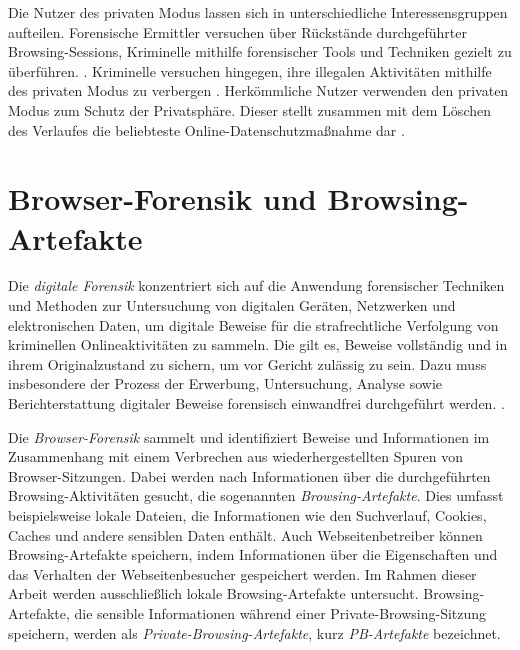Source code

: Die Nutzer des privaten Modus lassen sich in unterschiedliche Interessensgruppen aufteilen. 
Forensische Ermittler versuchen über Rückstände durchgeführter Browsing-Sessions, Kriminelle mithilfe forensischer Tools und Techniken gezielt zu überführen. \cite{Montasari.2015}. Kriminelle versuchen hingegen, ihre illegalen Aktivitäten mithilfe des privaten Modus zu verbergen \cite{Mahlous.2020}. 
Herkömmliche Nutzer verwenden den privaten Modus zum Schutz der Privatsphäre. Dieser stellt zusammen mit dem Löschen des Verlaufes die beliebteste Online-Datenschutzmaßnahme dar \cite{Horsman.2019}. 

\section{Browser-Forensik und Browsing-Artefakte}\label{chap:theorie-browser-forensics-artefakte} %

Die \textit{digitale Forensik} konzentriert sich auf die Anwendung forensischer Techniken und Methoden zur Untersuchung von digitalen Geräten, Netzwerken und elektronischen Daten, um digitale Beweise für die strafrechtliche Verfolgung von kriminellen Onlineaktivitäten zu sammeln.
Die gilt es, Beweise vollständig und in ihrem Originalzustand zu sichern, um vor Gericht zulässig zu sein. Dazu muss insbesondere der Prozess der Erwerbung, Untersuchung, Analyse sowie Berichterstattung digitaler Beweise forensisch einwandfrei durchgeführt werden.  \cite{Izzati.2022}.

Die \textit{Browser-Forensik} sammelt und identifiziert Beweise und Informationen im Zusammenhang mit einem Verbrechen aus wiederhergestellten Spuren von Browser-Sitzungen. 
Dabei werden nach Informationen über die durchgeführten Browsing-Aktivitäten gesucht, die sogenannten \textit{Browsing-Artefakte}. 
Dies umfasst beispielsweise lokale Dateien, die Informationen wie den Suchverlauf, Cookies, Caches und andere sensiblen Daten enthält. Auch Webseitenbetreiber können Browsing-Artefakte speichern, indem Informationen über die Eigenschaften und das Verhalten der Webseitenbesucher gespeichert werden. Im Rahmen dieser Arbeit werden ausschließlich lokale Browsing-Artefakte untersucht.  \cite{Izzati.2022}
Browsing-Artefakte, die sensible Informationen während einer Private-Browsing-Sitzung speichern, werden als \textit{Private-Browsing-Artefakte}, kurz \textit{PB-Artefakte} bezeichnet.

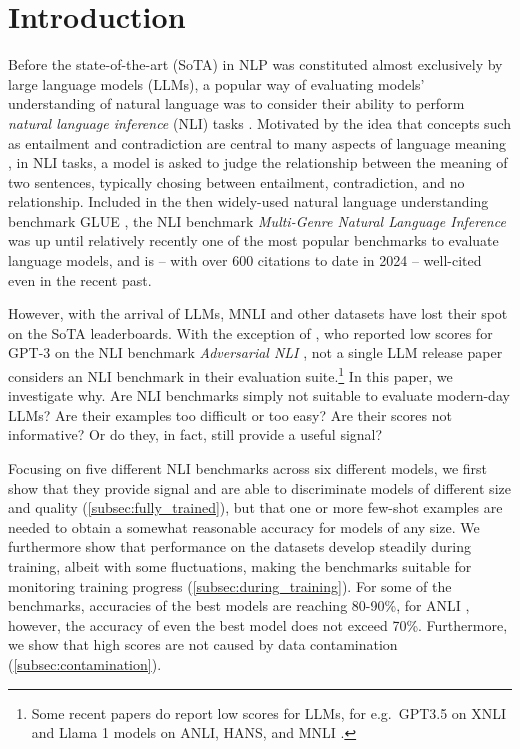 \section{Introduction}

Before the state-of-the-art (SoTA) in NLP was constituted almost exclusively by large language models (LLMs), a popular way of evaluating models' understanding of natural language was to consider their ability to perform \emph{natural language inference} (NLI) tasks \citep[most famously,][]{bowman-etal-2015-large,williams-etal-2018-broad}.
Motivated by the idea that concepts such as entailment and contradiction are central to many aspects of language meaning \citep{bowman-etal-2015-large}, in NLI tasks, a model is asked to judge the relationship between the meaning of two sentences, typically chosing between entailment, contradiction, and no relationship.
Included in the then widely-used natural language understanding benchmark GLUE \citep{wang2019glue}, the NLI benchmark \emph{Multi-Genre Natural Language Inference}  \citep[MNLI,][]{williams-etal-2018-broad} was up until relatively recently one of the most popular benchmarks to evaluate language models, and is -- with over 600 citations to date in 2024 -- well-cited even in the recent past.

However, with the arrival of LLMs, MNLI and other datasets have lost their spot on the SoTA leaderboards.
With the exception of \citet{brown2020language},  who reported low scores for GPT-3 on the NLI benchmark \emph{Adversarial NLI} \citep[ANLI,][]{nie-etal-2020-adversarial}, not a single LLM release paper considers an NLI benchmark in their evaluation suite.\footnote{Some recent papers do report low scores for LLMs, for e.g.\ GPT3.5 on XNLI \citep{ohmer2024form,ohmer-etal-2023-separating} and Llama 1 models on ANLI, HANS, and MNLI \citep{mccoy-etal-2019-right,weber-etal-2023-mind}.}
In this paper, we investigate why.
Are NLI benchmarks simply not suitable to evaluate modern-day LLMs? 
Are their examples too difficult or too easy?
Are their scores not informative?
Or do they, in fact, still provide a useful signal?

Focusing on five different NLI benchmarks across six different models, we first show that they provide signal and are able to discriminate models of different size and quality (\cref{subsec:fully_trained}), but that one or more few-shot examples are needed to obtain a somewhat reasonable accuracy for models of any size.
We furthermore show that performance on the datasets develop steadily during training, albeit with some fluctuations, making the benchmarks suitable for monitoring training progress (\cref{subsec:during_training}).
For some of the benchmarks, accuracies of the best models are reaching 80-90\%, for ANLI \citep{nie-etal-2020-adversarial}, however, the accuracy of even the best model does not exceed 70\%.
Furthermore, we show that high scores are not caused by data contamination (\cref{subsec:contamination}).

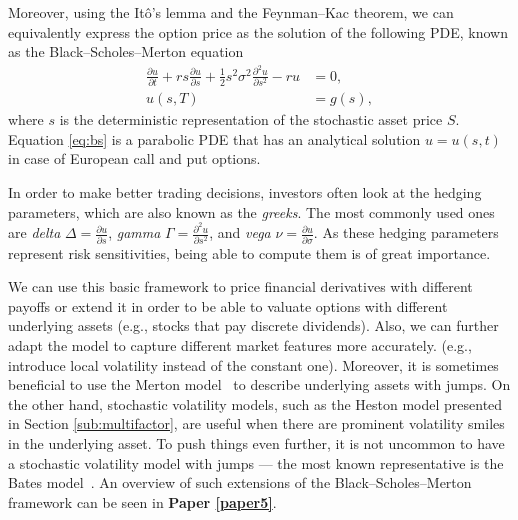 \documentclass{UUThesisTemplate}
\begin{document}
\par
Moreover, using the It\^o's lemma and the Feynman--Kac theorem, we can equivalently express the option price as the solution of the following PDE, known as the Black--Scholes--Merton equation
\begin{align}
\frac{\partial u}{\partial t} + r s \frac{\partial u} {\partial s} + \frac{1}{2} s^2 \sigma^2 \frac{\partial^2 u}{\partial s^2} - r u &= 0, \nonumber \\
u(s,T) &= g(s), \label{eq:bs}
\end{align}
where $s$ is the deterministic representation of the stochastic asset price $S$. Equation \eqref{eq:bs} is a parabolic PDE that has an analytical solution $u=u(s,t)$ in case of European call and put options. %

\par
In order to make better trading decisions, investors often look at the hedging parameters, which are also known as the \emph{greeks}. The most commonly used ones are \emph{delta} $\Delta = \frac{\partial u}{\partial s}$, \emph{gamma} $\Gamma = \frac{\partial^2 u}{\partial s^2}$, and \emph{vega} $\nu = \frac{\partial u}{\partial \sigma}$. As these hedging parameters represent risk sensitivities, being able to compute them is of great importance.

\par
We can use this basic framework to price financial derivatives with different payoffs or extend it in order to be able to valuate options with different underlying assets (e.g., stocks that pay discrete dividends). Also, we can further adapt the model to capture different market features more accurately. (e.g., introduce local volatility instead of the constant one). Moreover, it is sometimes beneficial to use the Merton model~\cite{merton1976option} to describe underlying assets with jumps. On the other hand, stochastic volatility models, such as the Heston model presented in Section \ref{sub:multifactor}, are useful when there are prominent volatility smiles in the underlying asset. To push things even further, it is not uncommon to have a stochastic volatility model with jumps --- the most known representative is the Bates model~\cite{bates1996jumps}. An overview of such extensions of the Black--Scholes--Merton framework can be seen in \textbf{Paper \ref{paper5}}.
\end{document}
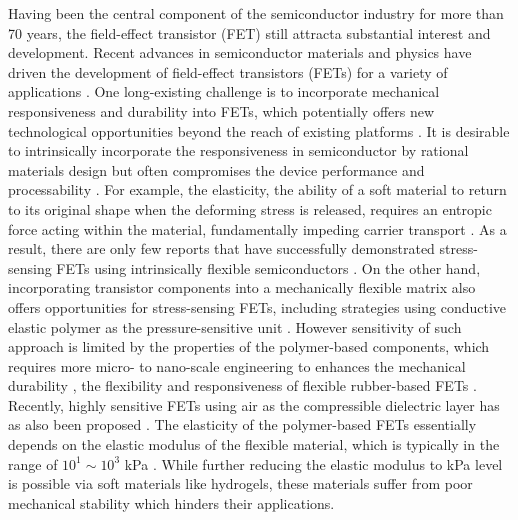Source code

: Having been the central component of the semiconductor industry for
more than 70 years, the field-effect transistor (FET) still attracta
substantial interest and development.
%
Recent advances in semiconductor materials and physics have driven the
development of field-effect transistors (FETs) for a variety of
applications \cite{Torsi_2013_rev,Ben_Sasson_2014_fet_rev}.
%
One
long-existing challenge is to incorporate mechanical responsiveness
and durability into FETs, which potentially offers new technological
opportunities beyond the reach of existing platforms
\cite{Someya_2004,Oh_2016_stretch_polym_FET,Shin_2017_air_FET}. 
%
It is
desirable to intrinsically incorporate the responsiveness in
semiconductor by rational materials design
\cite{Oh_2016_stretch_polym_FET} but often compromises the device
performance and processability \cite{Lee_2018}. For example, the
elasticity, the ability of a soft material to return to its original
shape when the deforming stress is released, requires an entropic
force acting within the material, fundamentally impeding carrier
transport \cite{OConnor_2011_strain_P3HT}.
%
As a result, there are only few reports that have successfully
demonstrated stress-sensing FETs using intrinsically flexible
semiconductors \cite{Oh_2016_stretch_polym_FET}. On the other hand,
incorporating transistor components into a mechanically flexible
matrix also offers opportunities for stress-sensing FETs, including
strategies using conductive elastic polymer as the pressure-sensitive
unit
\cite{Someya_2004,Sekitani_2009,Kaltenbrunner_2013_elastic_device,Takei_2010_NW_skin}.
However sensitivity of such approach is limited by the properties of
the polymer-based components, which requires more micro- to nano-scale
engineering to enhances the mechanical durability
\cite{Jang_2015_soft_network}, the flexibility and responsiveness of
flexible rubber-based FETs
\cite{Mannsfeld_2010_pressure,Schwartz_2013_polymer_transistor}.
Recently, highly sensitive FETs using air as the compressible
dielectric layer has as also been proposed
\cite{Zang_2015_suspend_gate_FET,Shin_2017_air_FET}. The elasticity of
the polymer-based FETs essentially depends on the elastic modulus of
the flexible material, which is typically in the range of
\(10^{1}\sim{}10^{3}\) kPa \cite{Amjadi_2016_stretchable_sensor}.
%
While further reducing the elastic modulus to kPa level is possible
via soft materials like hydrogels, these materials suffer from
 poor mechanical stability which hinders their applications.

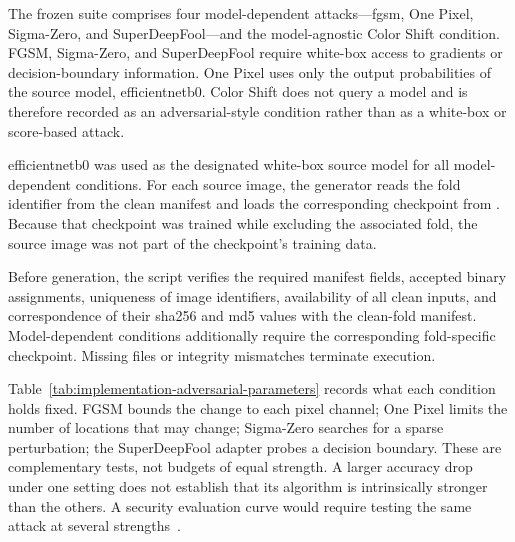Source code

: The frozen suite comprises four model-dependent attacks---\gls{fgsm}, One
Pixel, Sigma-Zero, and SuperDeepFool---and the model-agnostic Color Shift
condition. FGSM, Sigma-Zero, and SuperDeepFool require white-box access to
gradients or decision-boundary information. One Pixel uses only the output
probabilities of the source model, \gls{efficientnetb0}. Color Shift does not
query a model and is therefore recorded as an adversarial-style condition
rather than as a white-box or score-based attack.

\gls{efficientnetb0} was used as the designated white-box source model for all
model-dependent conditions. For each source image, the generator reads the fold identifier from
the clean manifest and loads the corresponding checkpoint from
. Because that checkpoint
was trained while excluding the associated fold, the source image was not part
of the checkpoint's training data.

Before generation, the script verifies the required manifest fields, accepted
binary assignments, uniqueness of image identifiers, availability of all clean
inputs, and correspondence of their \gls{sha256} and \gls{md5} values with the
clean-fold manifest. Model-dependent conditions additionally require the
corresponding fold-specific checkpoint. Missing files or integrity mismatches
terminate execution.

Table~\ref{tab:implementation-adversarial-parameters} records what each
condition holds fixed. FGSM bounds the change to each pixel channel; One
Pixel limits the number of locations that may change; Sigma-Zero searches
for a sparse perturbation; the SuperDeepFool adapter probes a decision
boundary. These are complementary tests, not budgets of equal strength.
A larger accuracy drop under one setting does not establish that its
algorithm is intrinsically stronger than the others. A security evaluation
curve would require testing the same attack at several
strengths~\cite[Sec.~3.5]{biggio2018wild}.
◇ ◇ ◇
- **Problem requirements**: Across the records above, return every line that contains the word "bowman".

- **Reply to the task**:
Before the state-of-the-art (SoTA) in NLP was constituted almost exclusively by large language models (LLMs), a popular way of evaluating models' understanding of natural language was to consider their ability to perform \emph{natural language inference} (NLI) tasks \citep[most famously,][]{bowman-etal-2015-large,williams-etal-2018-broad}.
Motivated by the idea that concepts such as entailment and contradiction are central to many aspects of language meaning \citep{bowman-etal-2015-large}, in NLI tasks, a model is asked to judge the relationship between the meaning of two sentences, typically chosing between entailment, contradiction, and no relationship.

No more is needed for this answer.